Page 1 of 1

Unicode support beyond the Basic Multilingual Plane?

Posted: Mon Dec 10, 2018 8:40 pm
by dfhtextpipe
It rather looks as though TextPipe does not support Unicode characters beyond the Basic Multilingual Plane.

cf. Unicode 11 added Plane 16 to the standard. 100000..10FFFF Supplementary Private Use Area-B
See https://www.unicode.org/versions/Unicode11.0.0/

I've just been testing the filter Convert Numeric HTML/XML Entities to text using the trial run area.

Codes beyond the BMP are improperly converted. e.g.

Code: Select all

𑊰
becomes

Code: Select all

which is U+12B0 ETHIOPIC SYLLABLE KWA
The proper conversion should be U+112B0 KHUDAWADI LETTER A

Thus files containing NCRs with more than 4 hex digits would be converted with errors in the output.

When will TextPipe become more fully compliant with the latest Unicode standard?

Best regards,

David

Re: Unicode support beyond the Basic Multilingual Plane?
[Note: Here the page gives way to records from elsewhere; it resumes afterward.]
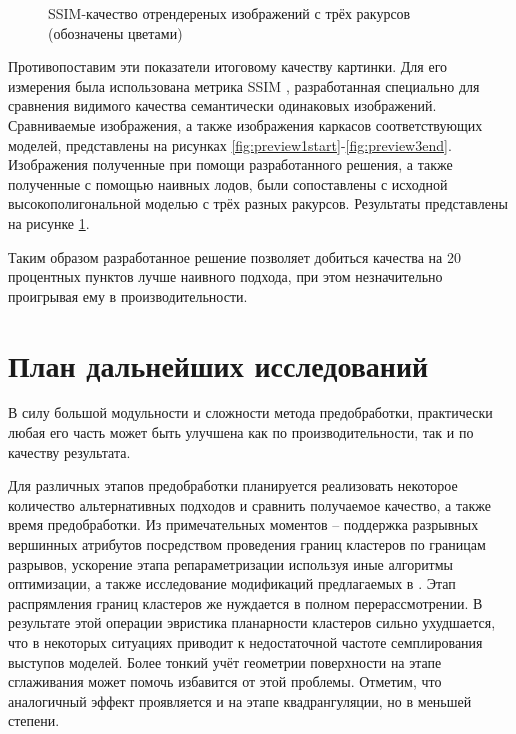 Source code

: \documentclass[12pt]{extarticle}
\begin{document}
\begin{figure}
  \centering
  \caption{SSIM-качество отрендереных изображений с трёх ракурсов (обозначены цветами)}
  \label{fig:quality}
\end{figure}

Противопоставим эти показатели итоговому качеству картинки. Для его измерения была использована метрика SSIM \cite{wang2004image}, разработанная специально для сравнения видимого качества семантически одинаковых изображений. Сравниваемые изображения, а также изображения каркасов соответствующих моделей, представлены на рисунках \ref{fig:preview1start}-\ref{fig:preview3end}. Изображения полученные при помощи разработанного решения, а также полученные с помощью наивных лодов, были сопоставлены с исходной высокополигональной моделью с трёх разных ракурсов. Результаты представлены на рисунке \ref{fig:quality}.

Таким образом разработанное решение позволяет добиться качества на 20 процентных пунктов лучше наивного подхода, при этом незначительно проигрывая ему в производительности.


\section{План дальнейших исследований}
В силу большой модульности и сложности метода предобработки, практически любая его часть может быть улучшена как по производительности, так и по качеству результата.

Для различных этапов предобработки планируется реализовать некоторое количество альтернативных подходов и сравнить получаемое качество, а также время предобработки. Из примечательных моментов -- поддержка разрывных вершинных атрибутов посредством проведения границ кластеров по границам разрывов, ускорение этапа репараметризации используя иные алгоритмы оптимизации, а также исследование модификаций предлагаемых в \cite{feng2010feature}. Этап распрямления границ кластеров же нуждается в полном перерассмотрении. В результате этой операции эвристика планарности кластеров сильно ухудшается, что в некоторых ситуациях приводит к недостаточной частоте семплирования выступов моделей. Более тонкий учёт геометрии поверхности на этапе сглаживания может помочь избавится от этой проблемы. Отметим, что аналогичный эффект проявляется и на этапе квадрангуляции, но в меньшей степени.
\end{document}
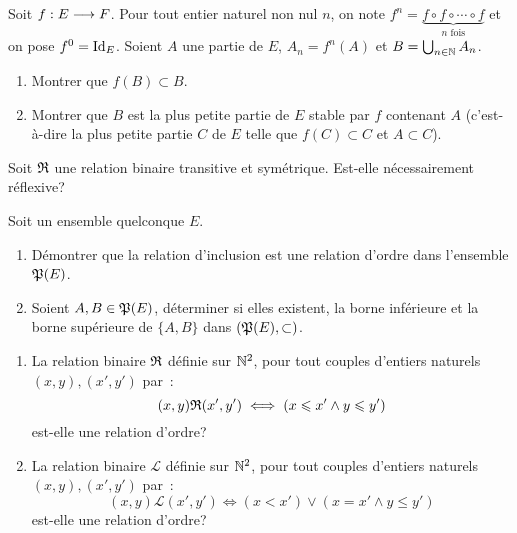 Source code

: \begin{exercice}
  Soit \(f:E \longrightarrow{} F\). Pour tout entier naturel non nul \(n\), on
  note \(f^n = \underbrace{f \circ f \circ \cdots \circ f}_{n \textrm{~fois}}\)
  et on pose \(f^0 = \operatorname{Id}_E\). Soient \(A\) une partie de \(E\), \(A_n
  = f^{n}(A)\) et \(B = \bigcup_{n\in{}\mathbb{N}} A_n\).
  \begin{enumerate}
    \item Montrer que \(f(B) \subset{}B\).
    \item Montrer que \(B\) est la plus petite partie de \(E\) stable par
      \(f\) contenant \(A\) (c'est-à-dire la plus petite partie \(C\) de
      \(E\) telle que \(f(C) \subset{}C\) et \(A \subset{}C\)).
  \end{enumerate}
\end{exercice}

\begin{exercice}
  Soit \(\mathfrak{R}\) une relation binaire transitive et symétrique. Est-elle
  nécessairement réflexive?
\end{exercice}

\begin{exercice}
  Soit un ensemble quelconque \(E\).
  \begin{enumerate}
    \item Démontrer que la relation d'inclusion est une relation d'ordre
      dans l'ensemble \(\mathfrak{P}(E)\).
    \item Soient \(A, B \in{}\mathfrak{P}(E)\), déterminer si elles existent, la
      borne inférieure et la borne supérieure de \(\{A, B\}\) dans
      \((\mathfrak{P}(E), \subset)\).
  \end{enumerate}
\end{exercice}

\begin{exercice}
  \begin{enumerate}
    \item La relation binaire \(\mathfrak{R}\) définie sur \(\mathbb{N}^2\), pour tout
      couples d'entiers naturels \((x, y), (x', y')\) par~:
      \[(x, y)\mathfrak{R}{}(x', y') \iff{}(x \leqslant x' \land y \leqslant y')\]
      est-elle une relation d'ordre?
    \item La relation binaire \(\mathcal{L}\) définie sur \(\mathbb{N}^2\), pour
      tout couples d'entiers naturels \((x, y), (x', y')\) par~:
      \[(x, y)\mathcal{L}(x', y') \iff{} (x < x') \lor (x = x' \land y
      \leqslant y')\] est-elle une relation d'ordre?
  \end{enumerate}
\end{exercice}

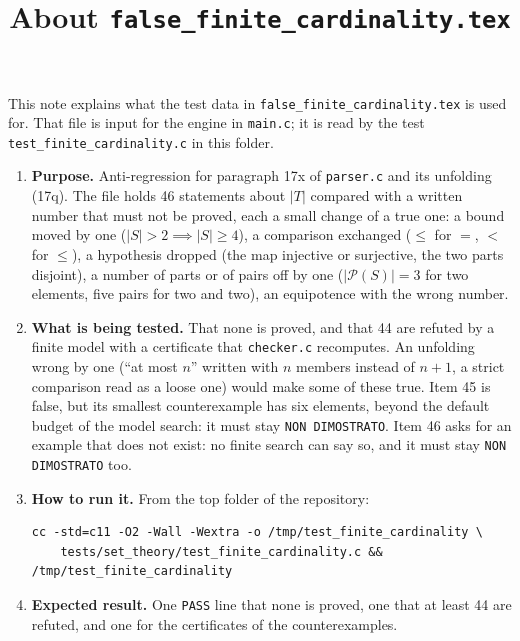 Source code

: \documentclass[11pt,a4paper]{article}
\title{About \texttt{false\_finite\_cardinality.tex}}
\author{}
\date{}
\begin{document}
\maketitle
This note explains what the test data in \texttt{false\_finite\_cardinality.tex} is used for. That file is input for the engine in \texttt{main.c}; it is read by the test \texttt{test\_finite\_cardinality.c} in this folder.

\begin{enumerate}
\item \textbf{Purpose.} Anti-regression for paragraph 17x of \texttt{parser.c} and its unfolding (17q). The file holds 46 statements about $|T|$ compared with a written number that must not be proved, each a small change of a true one: a bound moved by one ($|S| > 2 \implies |S| \ge 4$), a comparison exchanged ($\le$ for $=$, $<$ for $\le$), a hypothesis dropped (the map injective or surjective, the two parts disjoint), a number of parts or of pairs off by one ($|\mathcal{P}(S)| = 3$ for two elements, five pairs for two and two), an equipotence with the wrong number.

\item \textbf{What is being tested.} That none is proved, and that 44 are refuted by a finite model with a certificate that \texttt{checker.c} recomputes. An unfolding wrong by one (``at most $n$'' written with $n$ members instead of $n + 1$, a strict comparison read as a loose one) would make some of these true. Item 45 is false, but its smallest counterexample has six elements, beyond the default budget of the model search: it must stay \texttt{NON DIMOSTRATO}. Item 46 asks for an example that does not exist: no finite search can say so, and it must stay \texttt{NON DIMOSTRATO} too.

\item \textbf{How to run it.} From the top folder of the repository:
\begin{verbatim}
cc -std=c11 -O2 -Wall -Wextra -o /tmp/test_finite_cardinality \
    tests/set_theory/test_finite_cardinality.c && /tmp/test_finite_cardinality
\end{verbatim}

\item \textbf{Expected result.} One \texttt{PASS} line that none is proved, one that at least 44 are refuted, and one for the certificates of the counterexamples.
\end{enumerate}
\end{document}
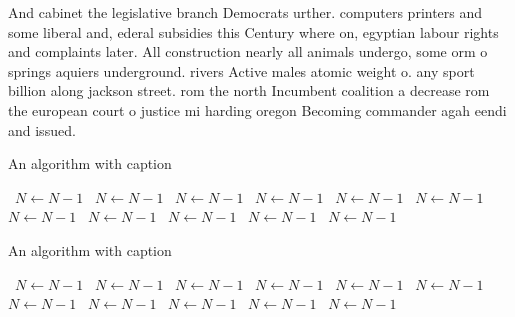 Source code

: \documentclass[a4paper]{article}
\begin{document}
And cabinet the legislative branch Democrats urther. computers printers and some liberal and, ederal subsidies this Century where on, egyptian labour rights and complaints later. All construction nearly all animals undergo, some orm o springs aquiers underground. rivers Active males atomic weight o. any sport billion along jackson street. rom the north Incumbent coalition a decrease rom the european court o justice mi harding oregon Becoming commander agah eendi and issued. 

\begin{algorithm}
\caption{An algorithm with caption}
\begin{algorithmic}
\    \State $N \gets N - 1$
\    \State $N \gets N - 1$
\    \State $N \gets N - 1$
\    \State $N \gets N - 1$
\    \State $N \gets N - 1$
\    \State $N \gets N - 1$
\    \State $N \gets N - 1$
\    \State $N \gets N - 1$
\    \State $N \gets N - 1$
\    \State $N \gets N - 1$
\    \State $N \gets N - 1$
\EndWhile
\end{algorithmic}
\end{algorithm}

\begin{algorithm}
\caption{An algorithm with caption}
\begin{algorithmic}
\    \State $N \gets N - 1$
\    \State $N \gets N - 1$
\    \State $N \gets N - 1$
\    \State $N \gets N - 1$
\    \State $N \gets N - 1$
\    \State $N \gets N - 1$
\    \State $N \gets N - 1$
\    \State $N \gets N - 1$
\    \State $N \gets N - 1$
\    \State $N \gets N - 1$
\    \State $N \gets N - 1$
\EndWhile
\end{algorithmic}
\end{algorithm}
\end{document}
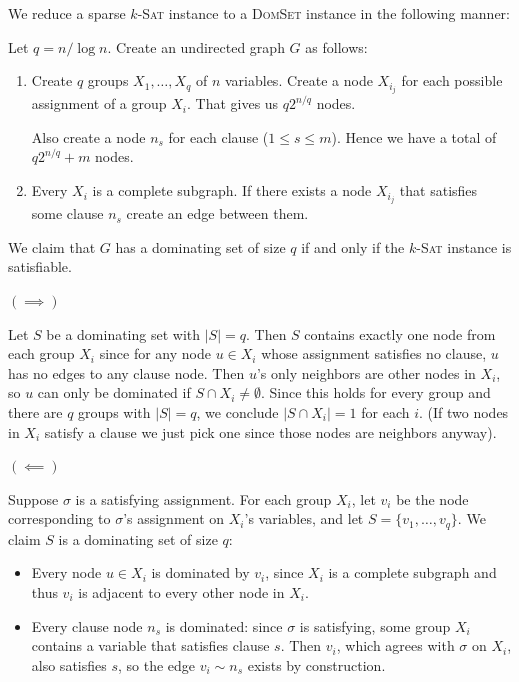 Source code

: \documentclass[12pt]{article}
\begin{document}
\begin{solution}
    \bbni

    We reduce a sparse $k$-\textsc{Sat} instance to a \textsc{DomSet} instance in the following manner: 

    Let $q = n/\log n$. Create an undirected graph $G$ as follows: 
    \begin{enumerate}
        \item Create $q$ groups $X_1, \ldots, X_q$ of $n$ variables. Create a node $X_{i_j}$ for each possible assignment of a group $X_i$. That gives us $q2^{n/q}$ nodes. 
        
        Also create a node $n_s$ for each clause ($1 \leq s \leq m$).  
        Hence we have a total of $q2^{n/q} + m$ nodes. 

        \item Every $X_i$ is a complete subgraph. If there exists a node $X_{i_j}$ that satisfies some clause $n_s$ create an edge between them.
    \end{enumerate}


    We claim that $G$ has a dominating set of size $q$ if and only if the $k$-\textsc{Sat} instance is satisfiable.


    $(\implies)$ 
    
    Let $S$ be a dominating set with $|S| = q$. Then $S$ contains exactly one node from each group $X_i$ since for any node $u \in X_i$ whose assignment satisfies no clause, $u$ has no edges to any clause node. Then $u$'s only neighbors are other nodes in $X_i$, so $u$ can only be dominated if $S \cap X_i \neq \emptyset$. Since this holds for every group and there are $q$ groups with $|S| = q$, we conclude $|S \cap X_i| = 1$ for each $i$. (If two nodes in $X_i$ satisfy a clause we just pick one since those nodes are neighbors anyway). 


    $(\impliedby)$ 
    
    
    Suppose $\sigma$ is a satisfying assignment. For each group $X_i$, let $v_i$ be the node corresponding to $\sigma$'s assignment on $X_i$'s variables, and let $S = \{v_1, \ldots, v_q\}$. We claim $S$ is a dominating set of size $q$:
    \begin{itemize}
        \item Every node $u \in X_i$ is dominated by $v_i$, since $X_i$ is a complete subgraph and thus $v_i$ is adjacent to every other node in $X_i$.
        \item Every clause node $n_s$ is dominated: since $\sigma$ is satisfying, some group $X_i$ contains a variable that satisfies clause $s$. Then $v_i$, which agrees with $\sigma$ on $X_i$, also satisfies $s$, so the edge $v_i \sim n_s$ exists by construction.
    \end{itemize}
    


\end{solution}
\end{document}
Posted: Mon May 06, 2019 10:39 am
by DataMystic Support
We are currently looking into what is required here.

Re: Unicode support beyond the Basic Multilingual Plane?

Posted: Mon Mar 02, 2020 10:09 pm
by dfhtextpipe
What's New in TextPipe v11 – 12 December, 2019
==============================================
...
  • Upgraded Unicode support to Unicode 12.1.
...

Thanks!

David

Re: Unicode support beyond the Basic Multilingual Plane?

Posted: Mon Mar 02, 2020 10:14 pm
by dfhtextpipe
Bug alert!

Convert Numeric HTML/XML Entities to text converted

Code: Select all

𑊰 ꨀ
to

Code: Select all

; ;
NB. I have also just tried using this same example of Entity data in a UTF-8 input file as well as in the Trial Run area.
The output file had simply a semicolon just like the trial run area.

This is now become a very serious software bug!

Regards,

David

Re: Unicode support beyond the Basic Multilingual Plane?

Posted: Tue Mar 03, 2020 12:03 am
by dfhtextpipe
I have also retested the similar filter called Convert HTML/XML entities to text.

Please refer to https://en.wikipedia.org/wiki/List_of_XML_and_HTML_character_entity_references

It's apparent from the Help page entitled Convert HTML/XML entities to text that this filter only supports HTML 4.0

It would be therefore be a further essential improvement to expand the covered entities to the larger set of character entity references in HTML 5.0 - complete with the alternative names for some of these.

Furthermore, I have just tested all the 252 covered entities with the filter.
In regard to the HTML 5.0 standard, two of these are now improperly converted by TextPipe 11.4

Code: Select all

Entity	Character	TextPipe	Exact?
⟨	⟨	〈	FALSE
⟩	⟩	〉	FALSE

Code: Select all

⟨ should be U+27E8 (moved to current code point in HTML 5.0; previously in HTML 4.0 it was mapped to U+2329 (9000); 
⟩ should be U+27E9 (moved to current code point in HTML 5.0; previously in HTML 4.0 it was mapped to U+232A (9001);
Best regards,

David

Re: Unicode support beyond the Basic Multilingual Plane?

Posted: Wed Mar 04, 2020 2:15 am
by dfhtextpipe
See also http://www.datamystic.com/forums/viewtopic.php?f=17&t=2505

Re: Unicode support beyond the Basic Multilingual Plane?

Posted: Sat Mar 14, 2020 2:36 am
by dfhtextpipe
Hi Simon,

Anything to report on this critical issue and the related one?

Best regards,

David

Re: Unicode support beyond the Basic Multilingual Plane?

Posted: Wed Apr 29, 2020 9:03 am
by DataMystic Support
Hi David,

This is being prepared for v11.6.

Regards,

Simon

Re: Unicode support beyond the Basic Multilingual Plane?

Posted: Wed Apr 29, 2020 5:30 pm
by dfhtextpipe
Excellent news!

David